[Directions] Tell how many lines in the following entries include the word "linkid", giving the figure alone.

· · · · ·

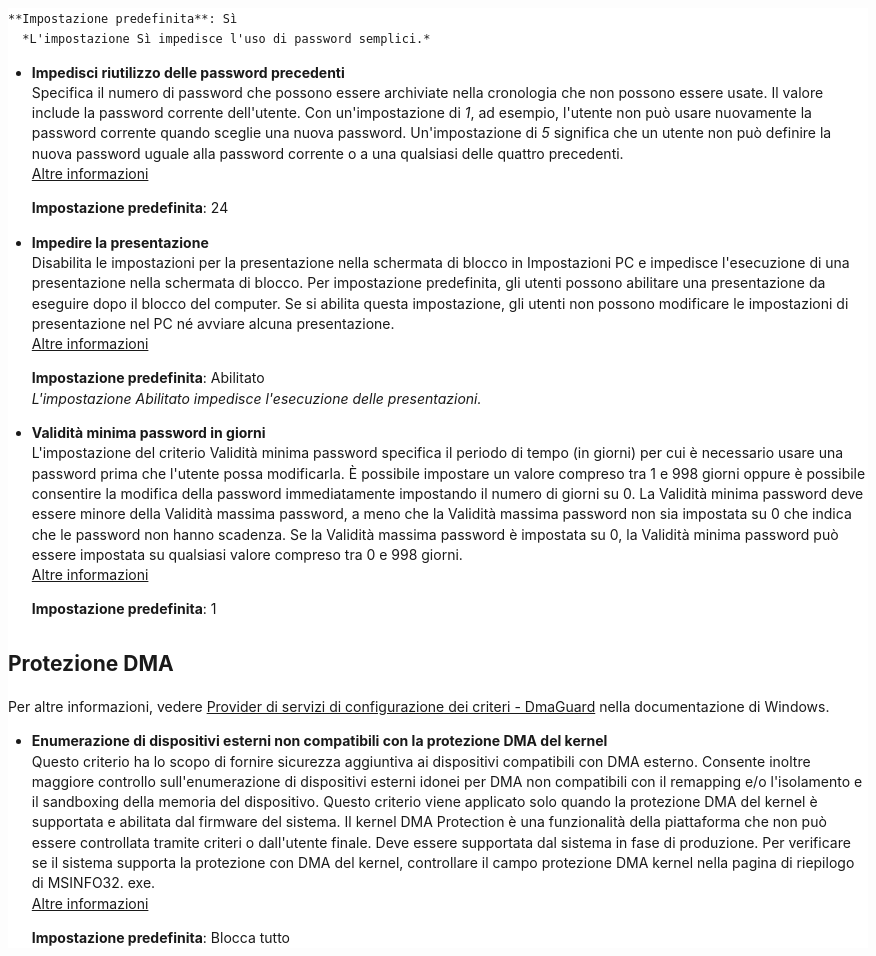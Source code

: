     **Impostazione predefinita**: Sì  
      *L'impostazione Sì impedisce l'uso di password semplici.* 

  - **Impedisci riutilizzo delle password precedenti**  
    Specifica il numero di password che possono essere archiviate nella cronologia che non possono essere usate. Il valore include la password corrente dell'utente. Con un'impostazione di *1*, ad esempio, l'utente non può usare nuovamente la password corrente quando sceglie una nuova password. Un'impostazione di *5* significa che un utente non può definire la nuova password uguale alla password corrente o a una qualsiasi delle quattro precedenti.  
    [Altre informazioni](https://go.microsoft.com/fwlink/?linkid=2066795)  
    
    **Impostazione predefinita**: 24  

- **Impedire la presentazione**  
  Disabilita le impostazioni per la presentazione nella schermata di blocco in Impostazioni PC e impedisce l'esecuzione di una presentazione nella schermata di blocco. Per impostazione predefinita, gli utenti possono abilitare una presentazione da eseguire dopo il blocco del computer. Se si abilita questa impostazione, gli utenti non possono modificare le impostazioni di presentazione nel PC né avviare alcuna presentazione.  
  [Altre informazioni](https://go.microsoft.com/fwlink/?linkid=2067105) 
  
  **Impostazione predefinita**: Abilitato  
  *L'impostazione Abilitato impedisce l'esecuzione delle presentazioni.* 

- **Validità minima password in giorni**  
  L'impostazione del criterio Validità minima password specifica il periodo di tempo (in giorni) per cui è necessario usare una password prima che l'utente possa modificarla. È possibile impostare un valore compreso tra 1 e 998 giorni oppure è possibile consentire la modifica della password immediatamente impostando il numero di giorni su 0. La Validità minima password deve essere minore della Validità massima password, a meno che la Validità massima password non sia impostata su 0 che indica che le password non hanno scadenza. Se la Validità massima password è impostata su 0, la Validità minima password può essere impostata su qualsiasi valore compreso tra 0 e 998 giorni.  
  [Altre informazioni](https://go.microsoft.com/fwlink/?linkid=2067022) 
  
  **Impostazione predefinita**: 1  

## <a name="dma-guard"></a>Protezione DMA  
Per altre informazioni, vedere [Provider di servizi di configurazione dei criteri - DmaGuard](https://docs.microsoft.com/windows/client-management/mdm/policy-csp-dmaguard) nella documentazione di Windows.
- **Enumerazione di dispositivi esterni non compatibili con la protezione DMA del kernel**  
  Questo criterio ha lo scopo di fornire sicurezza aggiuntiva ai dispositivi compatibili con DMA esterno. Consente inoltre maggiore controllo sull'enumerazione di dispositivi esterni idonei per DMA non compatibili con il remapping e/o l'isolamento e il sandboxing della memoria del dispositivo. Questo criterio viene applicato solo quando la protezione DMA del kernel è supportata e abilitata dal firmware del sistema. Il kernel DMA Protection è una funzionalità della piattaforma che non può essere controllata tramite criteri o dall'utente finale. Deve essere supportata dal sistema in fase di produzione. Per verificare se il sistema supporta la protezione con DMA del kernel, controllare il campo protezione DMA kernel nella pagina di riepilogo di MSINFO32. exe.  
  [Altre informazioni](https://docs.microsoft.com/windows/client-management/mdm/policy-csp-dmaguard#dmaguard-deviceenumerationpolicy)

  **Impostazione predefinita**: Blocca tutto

· · · · ·

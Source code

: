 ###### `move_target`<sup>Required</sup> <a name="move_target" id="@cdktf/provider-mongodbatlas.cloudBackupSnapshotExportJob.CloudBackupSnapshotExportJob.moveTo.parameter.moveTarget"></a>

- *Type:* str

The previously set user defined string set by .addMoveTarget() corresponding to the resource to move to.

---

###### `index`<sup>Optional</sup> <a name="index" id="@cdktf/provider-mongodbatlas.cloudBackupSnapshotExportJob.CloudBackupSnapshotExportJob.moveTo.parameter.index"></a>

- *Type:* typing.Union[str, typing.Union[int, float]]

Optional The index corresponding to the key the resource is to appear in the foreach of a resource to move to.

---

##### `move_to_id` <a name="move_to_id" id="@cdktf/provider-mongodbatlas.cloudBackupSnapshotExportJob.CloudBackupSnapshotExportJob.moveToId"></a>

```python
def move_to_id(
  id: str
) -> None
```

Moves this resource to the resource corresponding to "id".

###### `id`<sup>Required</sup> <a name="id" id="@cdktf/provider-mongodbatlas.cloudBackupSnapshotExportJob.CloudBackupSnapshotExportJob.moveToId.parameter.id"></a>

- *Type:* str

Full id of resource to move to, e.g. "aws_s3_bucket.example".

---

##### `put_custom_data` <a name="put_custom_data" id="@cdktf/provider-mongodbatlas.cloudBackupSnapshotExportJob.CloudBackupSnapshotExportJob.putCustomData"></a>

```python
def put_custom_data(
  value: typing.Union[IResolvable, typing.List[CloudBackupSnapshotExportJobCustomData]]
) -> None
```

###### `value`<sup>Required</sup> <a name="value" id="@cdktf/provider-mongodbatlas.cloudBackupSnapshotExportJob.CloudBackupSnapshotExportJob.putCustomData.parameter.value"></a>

· · · · ·

[Response area] 3